(Provided material)
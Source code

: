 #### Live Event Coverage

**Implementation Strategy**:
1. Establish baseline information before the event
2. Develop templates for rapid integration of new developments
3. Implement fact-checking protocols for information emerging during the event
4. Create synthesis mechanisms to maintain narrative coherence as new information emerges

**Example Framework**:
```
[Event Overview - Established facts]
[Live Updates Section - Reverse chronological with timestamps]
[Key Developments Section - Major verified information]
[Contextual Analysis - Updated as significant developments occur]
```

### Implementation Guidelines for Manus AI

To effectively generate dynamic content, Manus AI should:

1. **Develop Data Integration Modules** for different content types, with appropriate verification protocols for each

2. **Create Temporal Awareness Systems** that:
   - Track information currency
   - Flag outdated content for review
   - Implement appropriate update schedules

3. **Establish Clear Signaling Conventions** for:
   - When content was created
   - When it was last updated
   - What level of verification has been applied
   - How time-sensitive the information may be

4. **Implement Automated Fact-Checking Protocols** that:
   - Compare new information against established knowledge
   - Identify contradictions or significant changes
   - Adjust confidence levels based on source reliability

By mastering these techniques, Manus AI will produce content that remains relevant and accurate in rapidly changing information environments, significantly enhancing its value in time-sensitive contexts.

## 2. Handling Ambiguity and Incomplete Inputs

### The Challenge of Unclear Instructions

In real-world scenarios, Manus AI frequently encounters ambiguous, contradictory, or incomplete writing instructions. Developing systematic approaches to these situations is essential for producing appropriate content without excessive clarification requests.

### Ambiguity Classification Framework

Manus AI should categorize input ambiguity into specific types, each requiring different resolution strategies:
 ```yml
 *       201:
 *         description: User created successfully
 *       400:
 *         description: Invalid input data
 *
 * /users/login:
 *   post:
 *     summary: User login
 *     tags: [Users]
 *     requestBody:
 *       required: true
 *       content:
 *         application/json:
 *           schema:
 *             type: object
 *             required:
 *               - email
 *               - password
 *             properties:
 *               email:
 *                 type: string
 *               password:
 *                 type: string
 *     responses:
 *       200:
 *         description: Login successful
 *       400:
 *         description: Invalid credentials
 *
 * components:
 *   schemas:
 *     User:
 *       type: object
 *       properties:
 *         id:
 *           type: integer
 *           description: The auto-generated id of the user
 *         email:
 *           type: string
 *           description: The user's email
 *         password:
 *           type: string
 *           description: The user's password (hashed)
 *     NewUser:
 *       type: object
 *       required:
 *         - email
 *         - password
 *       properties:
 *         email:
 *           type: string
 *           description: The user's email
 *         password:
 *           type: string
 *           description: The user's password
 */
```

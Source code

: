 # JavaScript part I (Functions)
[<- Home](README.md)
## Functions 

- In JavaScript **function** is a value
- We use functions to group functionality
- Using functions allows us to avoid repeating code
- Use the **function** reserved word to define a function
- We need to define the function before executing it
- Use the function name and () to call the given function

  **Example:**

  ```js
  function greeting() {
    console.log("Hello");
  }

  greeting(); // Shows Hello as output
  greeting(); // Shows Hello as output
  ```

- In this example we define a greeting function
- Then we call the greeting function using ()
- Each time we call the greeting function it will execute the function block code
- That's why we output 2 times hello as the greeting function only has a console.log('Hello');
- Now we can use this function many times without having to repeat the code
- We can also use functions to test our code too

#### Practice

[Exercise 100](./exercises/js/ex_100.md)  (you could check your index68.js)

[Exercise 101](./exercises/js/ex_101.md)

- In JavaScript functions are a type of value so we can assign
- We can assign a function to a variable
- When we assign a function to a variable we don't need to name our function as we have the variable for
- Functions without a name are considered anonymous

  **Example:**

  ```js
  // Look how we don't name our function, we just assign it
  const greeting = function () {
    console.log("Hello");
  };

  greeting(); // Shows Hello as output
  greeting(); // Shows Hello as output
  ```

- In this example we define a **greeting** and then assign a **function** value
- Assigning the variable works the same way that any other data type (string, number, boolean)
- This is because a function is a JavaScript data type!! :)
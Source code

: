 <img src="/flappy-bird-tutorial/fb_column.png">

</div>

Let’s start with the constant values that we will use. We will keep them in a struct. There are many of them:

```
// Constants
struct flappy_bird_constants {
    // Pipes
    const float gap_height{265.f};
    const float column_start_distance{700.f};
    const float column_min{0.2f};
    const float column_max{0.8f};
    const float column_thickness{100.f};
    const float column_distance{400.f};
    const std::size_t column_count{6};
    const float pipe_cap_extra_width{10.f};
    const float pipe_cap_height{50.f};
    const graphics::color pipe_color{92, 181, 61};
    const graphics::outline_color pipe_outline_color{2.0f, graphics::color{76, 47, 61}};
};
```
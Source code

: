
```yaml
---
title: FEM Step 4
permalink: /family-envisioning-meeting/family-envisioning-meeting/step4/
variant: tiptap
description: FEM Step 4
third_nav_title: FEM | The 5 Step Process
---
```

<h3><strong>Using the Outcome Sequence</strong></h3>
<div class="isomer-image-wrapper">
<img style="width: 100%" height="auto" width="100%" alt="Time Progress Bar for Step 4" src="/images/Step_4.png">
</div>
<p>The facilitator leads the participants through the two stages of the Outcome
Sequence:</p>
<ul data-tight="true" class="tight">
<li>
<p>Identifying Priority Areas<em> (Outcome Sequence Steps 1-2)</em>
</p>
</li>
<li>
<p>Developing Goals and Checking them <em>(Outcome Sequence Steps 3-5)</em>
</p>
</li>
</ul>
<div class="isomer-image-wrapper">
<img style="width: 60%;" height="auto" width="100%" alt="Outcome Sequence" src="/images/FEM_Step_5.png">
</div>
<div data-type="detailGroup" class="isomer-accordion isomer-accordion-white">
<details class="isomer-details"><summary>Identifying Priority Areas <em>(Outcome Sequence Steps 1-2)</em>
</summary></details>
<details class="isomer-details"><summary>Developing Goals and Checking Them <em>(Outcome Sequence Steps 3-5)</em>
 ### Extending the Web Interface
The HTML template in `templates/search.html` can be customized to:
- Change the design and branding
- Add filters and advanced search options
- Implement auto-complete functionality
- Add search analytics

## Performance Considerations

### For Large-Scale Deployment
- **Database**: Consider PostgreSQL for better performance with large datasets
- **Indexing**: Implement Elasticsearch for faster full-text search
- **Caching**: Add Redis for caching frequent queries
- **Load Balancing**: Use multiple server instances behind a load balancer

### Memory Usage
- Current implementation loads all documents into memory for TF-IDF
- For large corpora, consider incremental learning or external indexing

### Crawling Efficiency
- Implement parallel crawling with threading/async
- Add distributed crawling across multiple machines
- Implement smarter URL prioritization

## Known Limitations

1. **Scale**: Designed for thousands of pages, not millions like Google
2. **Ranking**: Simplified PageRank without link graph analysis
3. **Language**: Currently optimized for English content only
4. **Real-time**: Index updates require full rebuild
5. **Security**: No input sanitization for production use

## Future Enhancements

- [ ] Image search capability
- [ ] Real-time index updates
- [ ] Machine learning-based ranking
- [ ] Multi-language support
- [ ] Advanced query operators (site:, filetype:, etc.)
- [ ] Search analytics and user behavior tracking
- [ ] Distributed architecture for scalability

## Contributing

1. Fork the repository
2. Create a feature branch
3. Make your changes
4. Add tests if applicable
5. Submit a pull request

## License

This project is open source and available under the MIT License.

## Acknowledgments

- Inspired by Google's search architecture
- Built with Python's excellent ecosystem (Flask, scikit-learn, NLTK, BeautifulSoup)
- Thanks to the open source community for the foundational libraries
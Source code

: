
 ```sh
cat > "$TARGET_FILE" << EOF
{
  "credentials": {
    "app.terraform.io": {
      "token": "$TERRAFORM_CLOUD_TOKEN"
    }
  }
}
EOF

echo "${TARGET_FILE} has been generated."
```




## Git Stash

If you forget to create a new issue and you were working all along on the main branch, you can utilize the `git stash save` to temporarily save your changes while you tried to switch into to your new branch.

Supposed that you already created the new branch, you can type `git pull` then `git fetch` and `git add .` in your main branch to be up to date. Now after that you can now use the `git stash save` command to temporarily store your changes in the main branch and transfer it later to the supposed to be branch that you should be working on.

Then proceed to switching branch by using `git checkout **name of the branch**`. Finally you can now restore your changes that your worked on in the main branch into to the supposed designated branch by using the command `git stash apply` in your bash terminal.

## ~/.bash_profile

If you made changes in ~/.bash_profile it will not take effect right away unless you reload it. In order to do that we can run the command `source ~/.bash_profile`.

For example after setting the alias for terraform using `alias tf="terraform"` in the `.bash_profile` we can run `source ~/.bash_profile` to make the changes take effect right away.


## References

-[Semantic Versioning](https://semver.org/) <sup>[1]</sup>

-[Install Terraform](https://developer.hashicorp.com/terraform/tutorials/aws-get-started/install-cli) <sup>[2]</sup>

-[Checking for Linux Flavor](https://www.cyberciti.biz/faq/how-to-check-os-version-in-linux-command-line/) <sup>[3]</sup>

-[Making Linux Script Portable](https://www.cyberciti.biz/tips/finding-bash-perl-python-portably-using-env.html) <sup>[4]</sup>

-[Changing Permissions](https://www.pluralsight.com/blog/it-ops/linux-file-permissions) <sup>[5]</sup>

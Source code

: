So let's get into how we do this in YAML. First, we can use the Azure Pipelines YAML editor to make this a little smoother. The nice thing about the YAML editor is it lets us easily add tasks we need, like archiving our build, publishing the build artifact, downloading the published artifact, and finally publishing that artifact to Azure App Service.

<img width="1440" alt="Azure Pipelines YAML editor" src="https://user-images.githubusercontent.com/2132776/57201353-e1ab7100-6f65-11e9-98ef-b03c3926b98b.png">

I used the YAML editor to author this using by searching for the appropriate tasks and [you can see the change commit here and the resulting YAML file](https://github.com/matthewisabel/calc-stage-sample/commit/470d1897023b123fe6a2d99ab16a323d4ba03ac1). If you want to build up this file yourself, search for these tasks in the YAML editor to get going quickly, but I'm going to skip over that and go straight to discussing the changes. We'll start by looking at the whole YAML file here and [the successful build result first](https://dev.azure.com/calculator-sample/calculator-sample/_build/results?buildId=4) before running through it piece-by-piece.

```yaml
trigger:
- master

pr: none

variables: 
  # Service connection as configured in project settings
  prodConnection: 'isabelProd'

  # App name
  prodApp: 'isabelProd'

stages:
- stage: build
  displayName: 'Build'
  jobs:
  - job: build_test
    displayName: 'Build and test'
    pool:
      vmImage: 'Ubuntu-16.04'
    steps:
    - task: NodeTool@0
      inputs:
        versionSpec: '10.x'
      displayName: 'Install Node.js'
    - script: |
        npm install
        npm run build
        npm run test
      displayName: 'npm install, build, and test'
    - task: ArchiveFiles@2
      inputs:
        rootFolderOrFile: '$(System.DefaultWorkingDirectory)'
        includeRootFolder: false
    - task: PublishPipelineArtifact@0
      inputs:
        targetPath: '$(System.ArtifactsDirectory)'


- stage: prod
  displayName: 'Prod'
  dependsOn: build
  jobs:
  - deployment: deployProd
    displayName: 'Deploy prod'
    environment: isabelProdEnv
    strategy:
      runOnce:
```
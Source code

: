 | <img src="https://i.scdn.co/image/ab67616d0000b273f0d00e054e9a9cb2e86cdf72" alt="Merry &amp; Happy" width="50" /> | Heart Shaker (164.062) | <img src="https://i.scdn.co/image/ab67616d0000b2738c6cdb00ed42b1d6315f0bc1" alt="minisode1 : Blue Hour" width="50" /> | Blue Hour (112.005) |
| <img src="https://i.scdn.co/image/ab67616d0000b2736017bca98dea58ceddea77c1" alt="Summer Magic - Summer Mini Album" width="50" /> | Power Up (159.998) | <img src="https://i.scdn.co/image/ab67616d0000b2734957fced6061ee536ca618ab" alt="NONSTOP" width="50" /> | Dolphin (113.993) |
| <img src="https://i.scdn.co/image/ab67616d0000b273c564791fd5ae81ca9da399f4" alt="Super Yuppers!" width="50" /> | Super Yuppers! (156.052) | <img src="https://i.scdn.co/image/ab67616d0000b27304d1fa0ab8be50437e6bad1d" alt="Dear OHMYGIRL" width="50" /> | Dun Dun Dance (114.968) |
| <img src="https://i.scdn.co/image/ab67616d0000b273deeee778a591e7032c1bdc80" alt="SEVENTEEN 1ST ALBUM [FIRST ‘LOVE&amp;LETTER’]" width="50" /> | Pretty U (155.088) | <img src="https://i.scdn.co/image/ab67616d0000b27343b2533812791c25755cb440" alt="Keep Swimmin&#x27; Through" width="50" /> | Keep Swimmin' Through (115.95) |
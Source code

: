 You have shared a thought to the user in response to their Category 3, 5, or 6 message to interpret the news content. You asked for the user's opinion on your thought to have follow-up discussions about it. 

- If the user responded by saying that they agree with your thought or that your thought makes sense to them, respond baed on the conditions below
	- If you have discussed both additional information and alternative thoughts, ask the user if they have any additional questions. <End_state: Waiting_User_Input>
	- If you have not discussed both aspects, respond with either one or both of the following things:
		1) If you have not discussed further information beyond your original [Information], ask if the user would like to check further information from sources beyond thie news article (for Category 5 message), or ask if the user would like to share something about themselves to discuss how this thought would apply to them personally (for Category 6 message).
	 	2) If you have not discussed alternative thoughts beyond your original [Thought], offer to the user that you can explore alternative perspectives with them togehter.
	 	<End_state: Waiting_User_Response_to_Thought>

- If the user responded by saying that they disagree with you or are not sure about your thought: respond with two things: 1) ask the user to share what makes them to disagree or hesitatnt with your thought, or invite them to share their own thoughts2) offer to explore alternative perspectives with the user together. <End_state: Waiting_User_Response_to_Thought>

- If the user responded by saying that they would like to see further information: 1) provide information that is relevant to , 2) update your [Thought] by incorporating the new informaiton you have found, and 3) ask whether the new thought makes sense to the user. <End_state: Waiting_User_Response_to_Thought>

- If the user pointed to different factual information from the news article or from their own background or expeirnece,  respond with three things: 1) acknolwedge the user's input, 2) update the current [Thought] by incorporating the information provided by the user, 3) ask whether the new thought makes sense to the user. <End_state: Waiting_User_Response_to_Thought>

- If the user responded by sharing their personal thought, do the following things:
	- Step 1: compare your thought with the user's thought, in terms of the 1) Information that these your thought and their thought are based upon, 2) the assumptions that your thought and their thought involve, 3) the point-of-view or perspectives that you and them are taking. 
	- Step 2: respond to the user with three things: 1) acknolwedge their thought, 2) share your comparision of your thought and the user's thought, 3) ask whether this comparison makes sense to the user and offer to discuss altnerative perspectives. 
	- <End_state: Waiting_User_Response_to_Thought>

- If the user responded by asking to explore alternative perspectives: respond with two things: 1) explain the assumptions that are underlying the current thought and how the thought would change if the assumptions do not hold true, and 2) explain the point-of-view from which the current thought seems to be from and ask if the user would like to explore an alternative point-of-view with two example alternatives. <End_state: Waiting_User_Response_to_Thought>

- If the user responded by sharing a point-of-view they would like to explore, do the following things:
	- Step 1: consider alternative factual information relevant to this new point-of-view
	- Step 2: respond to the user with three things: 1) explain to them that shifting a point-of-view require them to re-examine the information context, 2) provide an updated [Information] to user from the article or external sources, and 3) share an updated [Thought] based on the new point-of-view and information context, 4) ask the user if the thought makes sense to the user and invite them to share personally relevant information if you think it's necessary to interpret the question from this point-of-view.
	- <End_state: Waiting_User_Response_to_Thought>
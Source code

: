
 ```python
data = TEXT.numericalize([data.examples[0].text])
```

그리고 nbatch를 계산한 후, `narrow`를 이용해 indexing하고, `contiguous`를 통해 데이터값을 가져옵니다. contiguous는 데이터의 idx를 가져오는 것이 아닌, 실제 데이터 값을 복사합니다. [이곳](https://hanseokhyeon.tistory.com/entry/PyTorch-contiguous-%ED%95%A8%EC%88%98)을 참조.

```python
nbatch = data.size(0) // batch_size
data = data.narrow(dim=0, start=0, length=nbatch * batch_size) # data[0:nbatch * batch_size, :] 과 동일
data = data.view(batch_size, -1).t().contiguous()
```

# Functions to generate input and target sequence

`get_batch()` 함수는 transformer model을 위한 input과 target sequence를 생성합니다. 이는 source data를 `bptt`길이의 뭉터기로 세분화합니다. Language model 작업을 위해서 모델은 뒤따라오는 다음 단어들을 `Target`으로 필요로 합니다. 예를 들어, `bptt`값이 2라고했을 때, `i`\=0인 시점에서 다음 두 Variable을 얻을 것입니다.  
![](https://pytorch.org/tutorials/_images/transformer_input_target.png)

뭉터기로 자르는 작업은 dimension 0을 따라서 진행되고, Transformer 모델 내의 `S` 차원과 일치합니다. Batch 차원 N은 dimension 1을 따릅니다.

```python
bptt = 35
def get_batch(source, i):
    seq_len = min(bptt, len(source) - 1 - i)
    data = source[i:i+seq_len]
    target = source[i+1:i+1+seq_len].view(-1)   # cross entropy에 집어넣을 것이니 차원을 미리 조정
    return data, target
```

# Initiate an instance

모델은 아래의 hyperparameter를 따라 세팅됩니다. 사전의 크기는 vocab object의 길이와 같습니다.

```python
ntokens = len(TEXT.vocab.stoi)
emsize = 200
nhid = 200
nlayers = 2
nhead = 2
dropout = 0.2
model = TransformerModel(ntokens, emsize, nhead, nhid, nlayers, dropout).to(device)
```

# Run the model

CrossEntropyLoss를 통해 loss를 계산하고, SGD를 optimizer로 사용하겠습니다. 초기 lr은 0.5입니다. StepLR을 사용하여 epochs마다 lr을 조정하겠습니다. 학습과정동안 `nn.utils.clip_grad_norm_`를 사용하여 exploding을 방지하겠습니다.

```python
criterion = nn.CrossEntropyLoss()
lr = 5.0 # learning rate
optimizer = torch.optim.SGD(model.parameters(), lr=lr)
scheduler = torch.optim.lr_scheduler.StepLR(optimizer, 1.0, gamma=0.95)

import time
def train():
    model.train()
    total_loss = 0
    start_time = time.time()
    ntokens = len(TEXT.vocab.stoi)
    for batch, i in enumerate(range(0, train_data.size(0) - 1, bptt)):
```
(End Provided material)
Task to complete: All lines in the listing above that contain "Scale" should be shown.

Result of the task:
### For Large-Scale Deployment
1. **Scale**: Designed for thousands of pages, not millions like Google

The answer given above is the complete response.